African-Americans in the Advertising Industry

A new study by Bendick and Egan Economic Consultants, released in January, 2009 by the NAACP and Mehri & Skalet, reports data on African-American professionals in the advertising industry in pay, hiring, promotions, assignments, and other areas of employment. The study says that Black college graduates working in advertising earn $.80 for every dollar earned by their White counterparts, and Black managers and professionals are only one-tenth as likely as their White counterparts to earn $100,000 a year.

 The Executive Summary reports that as employment discrimination has sharply diminished across the American labor market over recent decades, barriers to equal opportunity in this $31 billion a year industry have remained largely intact.

Across multiple measures, says the summary, the Black-White gap averages 38% larger in advertising than in the overall U.S. labor market. The divergence between racial equality in this industry and the rest of the labor market is more than twice as large today as 30 years ago.
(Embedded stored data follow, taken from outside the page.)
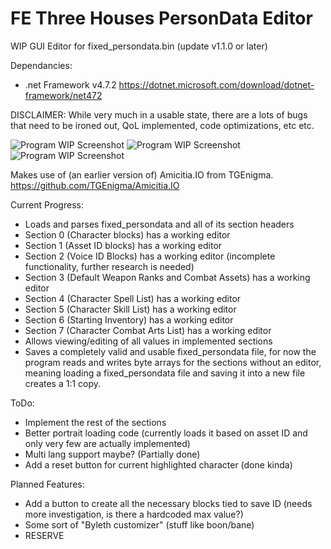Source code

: # FE Three Houses PersonData Editor
WIP GUI Editor for fixed_persondata.bin (update v1.1.0 or later)    

Dependancies:
- .net Framework v4.7.2
https://dotnet.microsoft.com/download/dotnet-framework/net472
  
    
  
DISCLAIMER: While very much in a usable state, there are a lots of bugs that need to be ironed out, QoL implemented, code optimizations, etc etc.

![Program WIP Screenshot](https://cdn.discordapp.com/attachments/377899265424621569/688953959037141009/unknown.png) ![Program WIP Screenshot](https://cdn.discordapp.com/attachments/377899265424621569/688953825402290214/unknown.png)
![Program WIP Screenshot](https://cdn.discordapp.com/attachments/377899265424621569/688953595021754403/unknown.png)

Makes use of (an earlier version of) Amicitia.IO from TGEnigma.
https://github.com/TGEnigma/Amicitia.IO

Current Progress:
- Loads and parses fixed_persondata and all of its section headers
- Section 0 (Character blocks) has a working editor
- Section 1 (Asset ID blocks) has a working editor
- Section 2 (Voice ID Blocks) has a working editor (incomplete functionality, further research is needed)
- Section 3 (Default Weapon Ranks and Combat Assets) has a working editor
- Section 4 (Character Spell List)  has a working editor
- Section 5 (Character Skill List)  has a working editor
- Section 6 (Starting Inventory)  has a working editor
- Section 7 (Character Combat Arts List)  has a working editor
- Allows viewing/editing of all values in implemented sections
- Saves a completely valid and usable fixed_persondata file, for now the program reads and writes byte arrays for the sections without an editor, meaning loading a fixed_persondata file and saving it into a new file creates a 1:1 copy.

ToDo:
- Implement the rest of the sections
- Better portrait loading code (currently loads it based on asset ID and only very few are actually implemented)
- Multi lang support maybe? (Partially done)
- Add a reset button for current highlighted character (done kinda)

Planned Features:  
- Add a button to create all the necessary blocks tied to save ID (needs more investigation, is there a hardcoded max value?)
- Some sort of "Byleth customizer" (stuff like boon/bane)
- RESERVE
  • Earnings provide one important measure of the industry's unequal treatment of African Americans. The racial pay gap is more than twice as large in advertising as in the overall labor market.
  • Data from the U.S. Census Bureau and U.S. Equal Employment Opportunity Commission estimate the expected representation of African Americans at 9.6% of advertising managers and professionals. The current 5.3% representation reaches only 55% of that benchmark
  • About 16% of large establishments in the industry employ no Black managers or professionals, a rate 60% higher than in the overall labor market.
  • Blacks are only 62% as likely as their White counterparts to work in advertising agencies' "creative" and "client contact" functions, says the report
  • Based on national demographic data, African-Americans should be 9.6% of the managers and professionals, but in 2008 only 5.3% of managers and professionals were African-American, a difference of 7,200 African-Americans

Please visit here for the summary release, and link to the PDF final report from Bendick and Egan.

 

And, a quick extra from Scarborough Sports Marketing at the last minute. A look at the people who attend Cardinals and Steelers games...  

  • Cardinals attendees in Phoenix have more disposable income than Pittsburgh's Steelers attendees. 23% of adults in Phoenix who went to a Cardinals game during the past year have an annual household income of $100k+, versus 13% of Pittsburgh's Steelers game attendees who are in that income bracket.
  • Cardinals attendees are more likely to have children at home - 56% have at least one kid age 17 or younger in the household, versus 39% of Pittsburgh's Steelers game attendees.
  • Both Cardinals and Steelers game attendees are more likely than others in their respective cities to be young. Steelers Attendees are 31% more likely than other Pittsburgh adults to be ages 18-34, and Cardinals attendees are 23% more likely than other Phoenix adults to be in this age range.
  • Cardinals and Steelers game attendees are equally likely to be single. One-third of game attendees in each of their home city markets are single, and these attendees are more likely than others in their home cities to be single.
  • Pittsburgh is known as a blue collar town, and Steelers game attendees are 12% more likely than the city as a whole to be blue collar. By contrast, Phoenix's Cardinals attendees are 18% less likely than all Phoenix adults to be blue collar.
  • Phoenix's Cardinals game attendees have almost an even gender split. 52% of those who attended a game during the past year are male, and 48% are female. In Pittsburgh, 58% of Steelers game attendees are male, vs. 42% who are female.